Ясно, что, при всем почтении к авторитету Андрея Рублева, богословские тонкости его «Троицы» мало кого волновали с XVI века. Это вовсе не значит, что иконе плохо молились или ее недостаточно почитали. Важно констатировать, что почитание и «прочтение» – не одно и то же, причем как в религии, так и в науке. Интересно, что современные католики осознали это едва ли не лучше, чем искусствоведы, и точно лучше, чем греки, которым, кажется, не пришло в голову Рублеву подражать, ни до падения Константинополя, ни после. Между тем он воплотил и их многовековые искания. Сегодня репродукцию «Троицы» можно легко встретить в католических храмах, зачастую неподалеку от алтаря, выставленную, конечно, не для целования или иных форм почитания (они среди католиков не приняты), но, возможно, как знак искомого многими единения между Востоком и Западом.

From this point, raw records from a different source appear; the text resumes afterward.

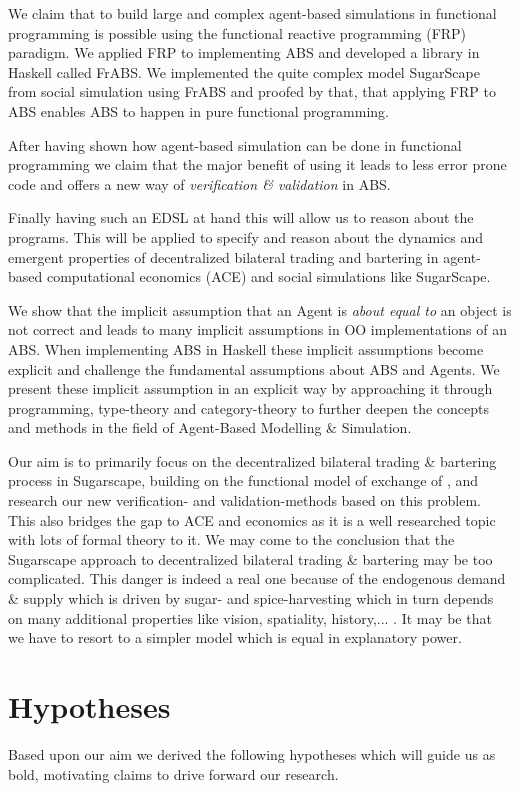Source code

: We claim that to build large and complex agent-based simulations in functional programming is possible using the functional reactive programming (FRP) paradigm. We applied FRP to implementing ABS and developed a library in Haskell called FrABS. We implemented the quite complex model SugarScape from social simulation using FrABS and proofed by that, that applying FRP to ABS enables ABS to happen in pure functional programming.

After having shown how agent-based simulation can be done in functional programming we claim that the major benefit of using it leads to less error prone code and offers a new way of \textit{verification \& validation} in ABS. 

Finally having such an EDSL at hand this will allow us to reason about the programs. This will be applied to specify and reason about the dynamics and emergent properties of decentralized bilateral trading and bartering in agent-based computational economics (ACE) and social simulations like SugarScape.

We show that the implicit assumption that an Agent is \textit{about equal to} an object is not correct and leads to many implicit assumptions in OO implementations of an ABS. When implementing ABS in Haskell these implicit assumptions become explicit and challenge the fundamental assumptions about ABS and Agents. We present these implicit assumption in an explicit way by approaching it through programming, type-theory and category-theory to further deepen the concepts and methods in the field of Agent-Based Modelling \& Simulation.

Our aim is to primarily focus on the decentralized bilateral trading \& bartering process in Sugarscape, building on the functional model of exchange of \cite{botta_functional_2011}, and research our new verification- and validation-methods based on this problem. This also bridges the gap to ACE and economics as it is a well researched topic with lots of formal theory to it. We may come to the conclusion that the Sugarscape approach to decentralized bilateral trading \& bartering may be too complicated. This danger is indeed a real one because of the endogenous demand \& supply which is driven by sugar- and spice-harvesting which in turn depends on many additional properties like vision, spatiality, history,... . It may be that we have to resort to a simpler model which is equal in explanatory power.

\section{Hypotheses}
Based upon our aim we derived the following hypotheses which will guide us as bold, motivating claims to drive forward our research.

Искусство – философия – картина мира


Мы не можем сказать определенно, с какого момента человек начал задавать себе разного рода вечные вопросы – о жизни, смерти, любви, то есть те вопросы, которые решает дискурсивная мысль. Мы привыкли выражать ее в словах, фразах, устно и на письме. Философия, наряду с художественной литературой и магическим, литургическим словом, представляет собой упорядоченный способ разрешения проблем, волнующих цивилизацию, вопросов как физических, так и метафизических. Она отличается от искусства тем, что не обязана опираться на материальный образ, более того, тяготеет к абстрагированию от него. Платон не питал особых иллюзий насчет произведений искусства: истинный искатель мудрости в них ничего бы не нашел. Однако можно привести множество примеров того, как философы высоко оценивают познавательную функцию этих произведений, ссылаются на взгляд художника, хвалят или трактуют искусство в целом, от древности до наших дней, от Аристотеля до Жака Деррида и Жан-Люка Нанси.